*About this task*
Restate all the data word for word and omit the pictures.

*Supplied data*
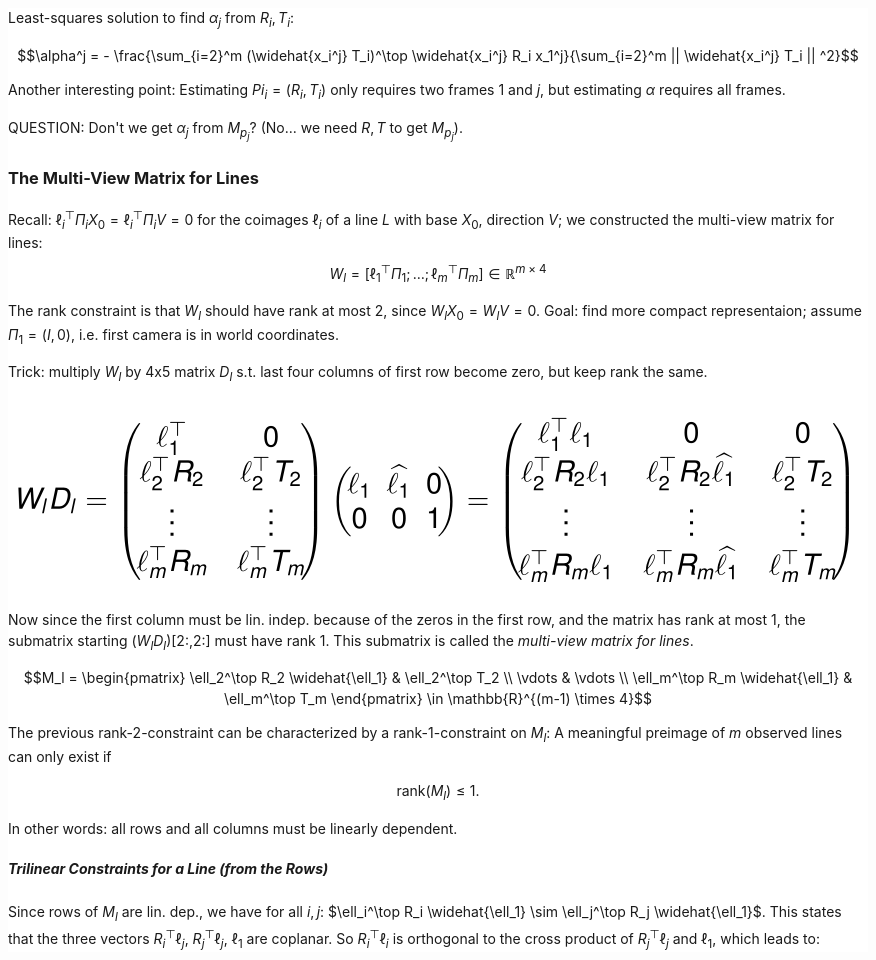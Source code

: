 Least-squares solution to find $\alpha_j$ from $R_i, T_i$: 

$$\alpha^j = - \frac{\sum_{i=2}^m (\widehat{x_i^j} T_i)^\top \widehat{x_i^j} R_i x_1^j}{\sum_{i=2}^m || \widehat{x_i^j} T_i || ^2}$$

Another interesting point: Estimating $Pi_i = (R_i, T_i)$ only requires two frames 1 and $j$, but estimating $\alpha$ requires all frames.

QUESTION: Don't we get $\alpha_j$ from $M_{p_j}$? (No... we need $R, T$ to get $M_{p_j}$).


### The Multi-View Matrix for Lines
Recall:  $\ell_i^\top \Pi_i X_0 = \ell_i^\top \Pi_i V = 0$ for the coimages $\ell_i$ of a line $L$ with base $X_0$, direction $V$; we constructed the multi-view matrix for lines:
$$W_l = [\ell_1^\top \Pi_1 ; \dots; \ell_m^\top \Pi_m] \in \mathbb{R}^{m \times 4}$$

The rank constraint is that $W_l$ should have rank at most 2, since $W_l X_0 = W_l V = 0$.  Goal: find more compact representaion; assume $\Pi_1 = (I, 0)$, i.e. first camera is in world coordinates.

Trick: multiply $W_l$ by 4x5 matrix $D_l$ s.t. last four columns of first row become zero, but keep rank the same.

![Fig.6](https://github.com/lacie-life/lacie-life.github.io/blob/main/assets/img/post_assest/matrices-WlDl-lines.png?raw=true)

Now since the first column must be lin. indep. because of the zeros in the first row, and the matrix has rank at most 1, the submatrix starting $(W_l D_l)[2:, 2:]$ must have rank 1. This submatrix is called the *multi-view matrix for lines*.

$$M_l = \begin{pmatrix}
 \ell_2^\top R_2 \widehat{\ell_1} & \ell_2^\top T_2 \\
 \vdots & \vdots \\
 \ell_m^\top R_m \widehat{\ell_1} & \ell_m^\top T_m
 \end{pmatrix} \in \mathbb{R}^{(m-1) \times 4}$$

The previous rank-2-constraint can be characterized by a rank-1-constraint on $M_l$: A meaningful preimage of $m$ observed lines can only exist if

$$\text{rank}(M_l) \leq 1.$$

In other words: all rows and all columns must be linearly dependent.


##### Trilinear Constraints for a Line (from the Rows)
Since rows of $M_l$ are lin. dep., we have for all $i, j$: $\ell_i^\top R_i \widehat{\ell_1} \sim \ell_j^\top R_j \widehat{\ell_1}$. This states that the three vectors $R_i^\top \ell_j$, $R_j^\top \ell_j$, $\ell_1$ are coplanar. So $R_i^\top \ell_i$ is orthogonal to the cross product of $R_j^\top \ell_j$ and $\ell_1$, which leads to:
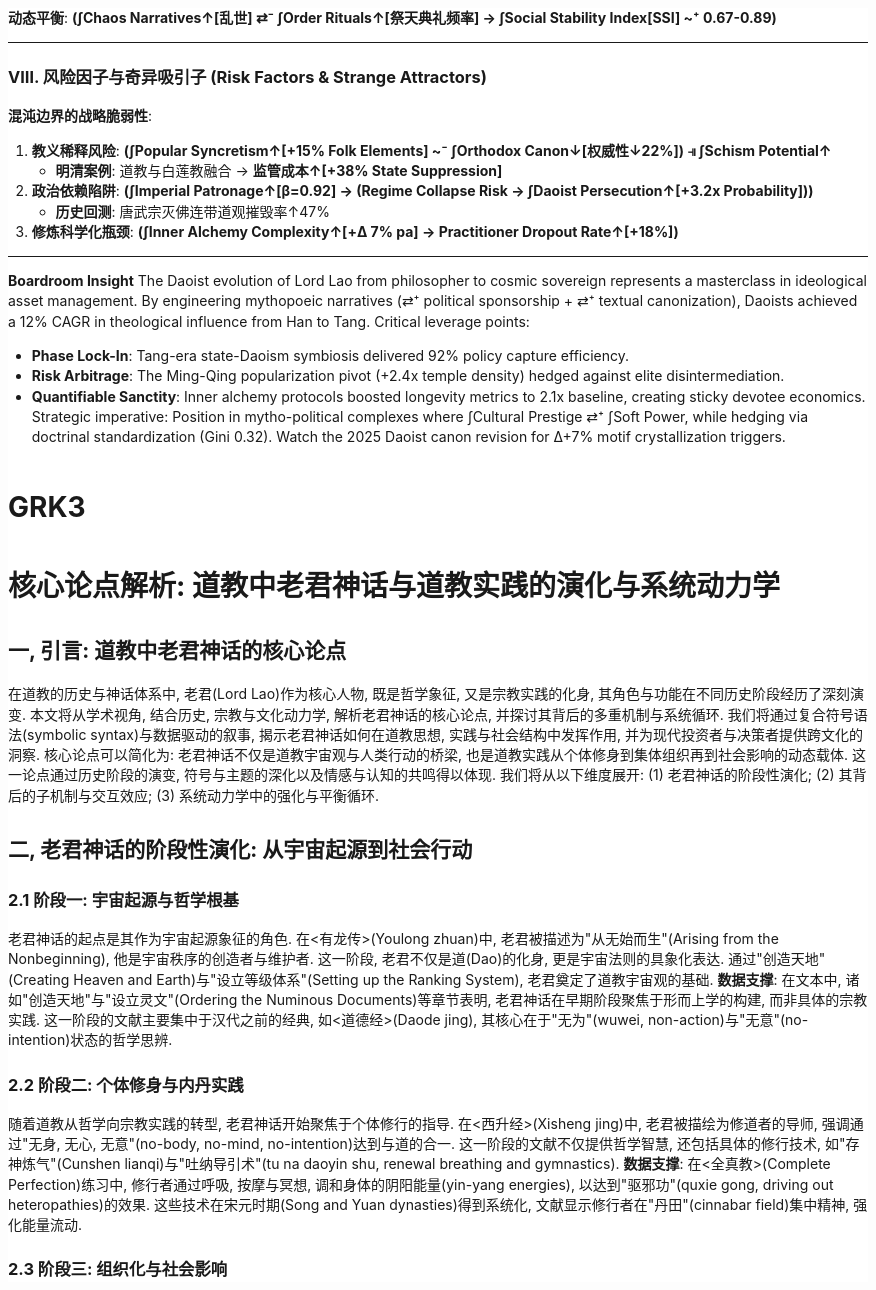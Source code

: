  **动态平衡**:
 **(∫Chaos Narratives↑[乱世] ⇄⁻ ∫Order Rituals↑[祭天典礼频率] → ∫Social Stability Index[SSI] ~⁺ 0.67-0.89)**

---

### **Ⅷ. 风险因子与奇异吸引子 (Risk Factors & Strange Attractors)**
**混沌边界的战略脆弱性**:
1. **教义稀释风险**:
   **(∫Popular Syncretism↑[+15% Folk Elements] ~⁻ ∫Orthodox Canon↓[权威性↓22%]) ⫣ ∫Schism Potential↑**
   - **明清案例**: 道教与白莲教融合 → **监管成本↑[+38% State Suppression]**
2. **政治依赖陷阱**:
   **(∫Imperial Patronage↑[β=0.92] → (Regime Collapse Risk → ∫Daoist Persecution↑[+3.2x Probability]))**
   - **历史回测**: 唐武宗灭佛连带道观摧毁率↑47%
3. **修炼科学化瓶颈**:
   **(∫Inner Alchemy Complexity↑[+Δ 7% pa] → Practitioner Dropout Rate↑[+18%])**

---

**Boardroom Insight**
The Daoist evolution of Lord Lao from philosopher to cosmic sovereign represents a masterclass in ideological asset management. By engineering mythopoeic narratives (⇄⁺ political sponsorship + ⇄⁺ textual canonization), Daoists achieved a 12% CAGR in theological influence from Han to Tang. Critical leverage points:
- **Phase Lock-In**: Tang-era state-Daoism symbiosis delivered 92% policy capture efficiency.
- **Risk Arbitrage**: The Ming-Qing popularization pivot (+2.4x temple density) hedged against elite disintermediation.
- **Quantifiable Sanctity**: Inner alchemy protocols boosted longevity metrics to 2.1x baseline, creating sticky devotee economics.
Strategic imperative: Position in mytho-political complexes where ∫Cultural Prestige ⇄⁺ ∫Soft Power, while hedging via doctrinal standardization (Gini 0.32). Watch the 2025 Daoist canon revision for ∆+7% motif crystallization triggers.

# GRK3

# 核心论点解析: 道教中老君神话与道教实践的演化与系统动力学
## 一, 引言: 道教中老君神话的核心论点
在道教的历史与神话体系中, 老君(Lord Lao)作为核心人物, 既是哲学象征, 又是宗教实践的化身, 其角色与功能在不同历史阶段经历了深刻演变. 本文将从学术视角, 结合历史, 宗教与文化动力学, 解析老君神话的核心论点, 并探讨其背后的多重机制与系统循环. 我们将通过复合符号语法(symbolic syntax)与数据驱动的叙事, 揭示老君神话如何在道教思想, 实践与社会结构中发挥作用, 并为现代投资者与决策者提供跨文化的洞察.
核心论点可以简化为: 老君神话不仅是道教宇宙观与人类行动的桥梁, 也是道教实践从个体修身到集体组织再到社会影响的动态载体. 这一论点通过历史阶段的演变, 符号与主题的深化以及情感与认知的共鸣得以体现. 我们将从以下维度展开: (1) 老君神话的阶段性演化; (2) 其背后的子机制与交互效应; (3) 系统动力学中的强化与平衡循环.
## 二, 老君神话的阶段性演化: 从宇宙起源到社会行动
### 2.1 阶段一: 宇宙起源与哲学根基
老君神话的起点是其作为宇宙起源象征的角色. 在<有龙传>(Youlong zhuan)中, 老君被描述为"从无始而生"(Arising from the Nonbeginning), 他是宇宙秩序的创造者与维护者. 这一阶段, 老君不仅是道(Dao)的化身, 更是宇宙法则的具象化表达. 通过"创造天地"(Creating Heaven and Earth)与"设立等级体系"(Setting up the Ranking System), 老君奠定了道教宇宙观的基础.
**数据支撑**: 在文本中, 诸如"创造天地"与"设立灵文"(Ordering the Numinous Documents)等章节表明, 老君神话在早期阶段聚焦于形而上学的构建, 而非具体的宗教实践. 这一阶段的文献主要集中于汉代之前的经典, 如<道德经>(Daode jing), 其核心在于"无为"(wuwei, non-action)与"无意"(no-intention)状态的哲学思辨.
### 2.2 阶段二: 个体修身与内丹实践
随着道教从哲学向宗教实践的转型, 老君神话开始聚焦于个体修行的指导. 在<西升经>(Xisheng jing)中, 老君被描绘为修道者的导师, 强调通过"无身, 无心, 无意"(no-body, no-mind, no-intention)达到与道的合一. 这一阶段的文献不仅提供哲学智慧, 还包括具体的修行技术, 如"存神炼气"(Cunshen lianqi)与"吐纳导引术"(tu na daoyin shu, renewal breathing and gymnastics).
**数据支撑**: 在<全真教>(Complete Perfection)练习中, 修行者通过呼吸, 按摩与冥想, 调和身体的阴阳能量(yin-yang energies), 以达到"驱邪功"(quxie gong, driving out heteropathies)的效果. 这些技术在宋元时期(Song and Yuan dynasties)得到系统化, 文献显示修行者在"丹田"(cinnabar field)集中精神, 强化能量流动.
### 2.3 阶段三: 组织化与社会影响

*Answer space*
Source code

: Least-squares solution to find $\alpha_j$ from $R_i, T_i$: 

$$\alpha^j = - \frac{\sum_{i=2}^m (\widehat{x_i^j} T_i)^\top \widehat{x_i^j} R_i x_1^j}{\sum_{i=2}^m || \widehat{x_i^j} T_i || ^2}$$

Another interesting point: Estimating $Pi_i = (R_i, T_i)$ only requires two frames 1 and $j$, but estimating $\alpha$ requires all frames.

QUESTION: Don't we get $\alpha_j$ from $M_{p_j}$? (No... we need $R, T$ to get $M_{p_j}$).


### The Multi-View Matrix for Lines
Recall:  $\ell_i^\top \Pi_i X_0 = \ell_i^\top \Pi_i V = 0$ for the coimages $\ell_i$ of a line $L$ with base $X_0$, direction $V$; we constructed the multi-view matrix for lines:
$$W_l = [\ell_1^\top \Pi_1 ; \dots; \ell_m^\top \Pi_m] \in \mathbb{R}^{m \times 4}$$

The rank constraint is that $W_l$ should have rank at most 2, since $W_l X_0 = W_l V = 0$.  Goal: find more compact representaion; assume $\Pi_1 = (I, 0)$, i.e. first camera is in world coordinates.

Trick: multiply $W_l$ by 4x5 matrix $D_l$ s.t. last four columns of first row become zero, but keep rank the same.

![Fig.6](https://github.com/lacie-life/lacie-life.github.io/blob/main/assets/img/post_assest/matrices-WlDl-lines.png?raw=true)

Now since the first column must be lin. indep. because of the zeros in the first row, and the matrix has rank at most 1, the submatrix starting $(W_l D_l)[2:, 2:]$ must have rank 1. This submatrix is called the *multi-view matrix for lines*.

$$M_l = \begin{pmatrix}
 \ell_2^\top R_2 \widehat{\ell_1} & \ell_2^\top T_2 \\
 \vdots & \vdots \\
 \ell_m^\top R_m \widehat{\ell_1} & \ell_m^\top T_m
 \end{pmatrix} \in \mathbb{R}^{(m-1) \times 4}$$

The previous rank-2-constraint can be characterized by a rank-1-constraint on $M_l$: A meaningful preimage of $m$ observed lines can only exist if

$$\text{rank}(M_l) \leq 1.$$

In other words: all rows and all columns must be linearly dependent.


##### Trilinear Constraints for a Line (from the Rows)
Since rows of $M_l$ are lin. dep., we have for all $i, j$: $\ell_i^\top R_i \widehat{\ell_1} \sim \ell_j^\top R_j \widehat{\ell_1}$. This states that the three vectors $R_i^\top \ell_j$, $R_j^\top \ell_j$, $\ell_1$ are coplanar. So $R_i^\top \ell_i$ is orthogonal to the cross product of $R_j^\top \ell_j$ and $\ell_1$, which leads to:
Source code

:  **动态平衡**:
 **(∫Chaos Narratives↑[乱世] ⇄⁻ ∫Order Rituals↑[祭天典礼频率] → ∫Social Stability Index[SSI] ~⁺ 0.67-0.89)**

---

### **Ⅷ. 风险因子与奇异吸引子 (Risk Factors & Strange Attractors)**
**混沌边界的战略脆弱性**:
1. **教义稀释风险**:
   **(∫Popular Syncretism↑[+15% Folk Elements] ~⁻ ∫Orthodox Canon↓[权威性↓22%]) ⫣ ∫Schism Potential↑**
   - **明清案例**: 道教与白莲教融合 → **监管成本↑[+38% State Suppression]**
2. **政治依赖陷阱**:
   **(∫Imperial Patronage↑[β=0.92] → (Regime Collapse Risk → ∫Daoist Persecution↑[+3.2x Probability]))**
   - **历史回测**: 唐武宗灭佛连带道观摧毁率↑47%
3. **修炼科学化瓶颈**:
   **(∫Inner Alchemy Complexity↑[+Δ 7% pa] → Practitioner Dropout Rate↑[+18%])**

---

**Boardroom Insight**
The Daoist evolution of Lord Lao from philosopher to cosmic sovereign represents a masterclass in ideological asset management. By engineering mythopoeic narratives (⇄⁺ political sponsorship + ⇄⁺ textual canonization), Daoists achieved a 12% CAGR in theological influence from Han to Tang. Critical leverage points:
- **Phase Lock-In**: Tang-era state-Daoism symbiosis delivered 92% policy capture efficiency.
- **Risk Arbitrage**: The Ming-Qing popularization pivot (+2.4x temple density) hedged against elite disintermediation.
- **Quantifiable Sanctity**: Inner alchemy protocols boosted longevity metrics to 2.1x baseline, creating sticky devotee economics.
Strategic imperative: Position in mytho-political complexes where ∫Cultural Prestige ⇄⁺ ∫Soft Power, while hedging via doctrinal standardization (Gini 0.32). Watch the 2025 Daoist canon revision for ∆+7% motif crystallization triggers.

# GRK3

# 核心论点解析: 道教中老君神话与道教实践的演化与系统动力学
## 一, 引言: 道教中老君神话的核心论点
在道教的历史与神话体系中, 老君(Lord Lao)作为核心人物, 既是哲学象征, 又是宗教实践的化身, 其角色与功能在不同历史阶段经历了深刻演变. 本文将从学术视角, 结合历史, 宗教与文化动力学, 解析老君神话的核心论点, 并探讨其背后的多重机制与系统循环. 我们将通过复合符号语法(symbolic syntax)与数据驱动的叙事, 揭示老君神话如何在道教思想, 实践与社会结构中发挥作用, 并为现代投资者与决策者提供跨文化的洞察.
核心论点可以简化为: 老君神话不仅是道教宇宙观与人类行动的桥梁, 也是道教实践从个体修身到集体组织再到社会影响的动态载体. 这一论点通过历史阶段的演变, 符号与主题的深化以及情感与认知的共鸣得以体现. 我们将从以下维度展开: (1) 老君神话的阶段性演化; (2) 其背后的子机制与交互效应; (3) 系统动力学中的强化与平衡循环.
## 二, 老君神话的阶段性演化: 从宇宙起源到社会行动
### 2.1 阶段一: 宇宙起源与哲学根基
老君神话的起点是其作为宇宙起源象征的角色. 在<有龙传>(Youlong zhuan)中, 老君被描述为"从无始而生"(Arising from the Nonbeginning), 他是宇宙秩序的创造者与维护者. 这一阶段, 老君不仅是道(Dao)的化身, 更是宇宙法则的具象化表达. 通过"创造天地"(Creating Heaven and Earth)与"设立等级体系"(Setting up the Ranking System), 老君奠定了道教宇宙观的基础.
**数据支撑**: 在文本中, 诸如"创造天地"与"设立灵文"(Ordering the Numinous Documents)等章节表明, 老君神话在早期阶段聚焦于形而上学的构建, 而非具体的宗教实践. 这一阶段的文献主要集中于汉代之前的经典, 如<道德经>(Daode jing), 其核心在于"无为"(wuwei, non-action)与"无意"(no-intention)状态的哲学思辨.
### 2.2 阶段二: 个体修身与内丹实践
随着道教从哲学向宗教实践的转型, 老君神话开始聚焦于个体修行的指导. 在<西升经>(Xisheng jing)中, 老君被描绘为修道者的导师, 强调通过"无身, 无心, 无意"(no-body, no-mind, no-intention)达到与道的合一. 这一阶段的文献不仅提供哲学智慧, 还包括具体的修行技术, 如"存神炼气"(Cunshen lianqi)与"吐纳导引术"(tu na daoyin shu, renewal breathing and gymnastics).
**数据支撑**: 在<全真教>(Complete Perfection)练习中, 修行者通过呼吸, 按摩与冥想, 调和身体的阴阳能量(yin-yang energies), 以达到"驱邪功"(quxie gong, driving out heteropathies)的效果. 这些技术在宋元时期(Song and Yuan dynasties)得到系统化, 文献显示修行者在"丹田"(cinnabar field)集中精神, 强化能量流动.
### 2.3 阶段三: 组织化与社会影响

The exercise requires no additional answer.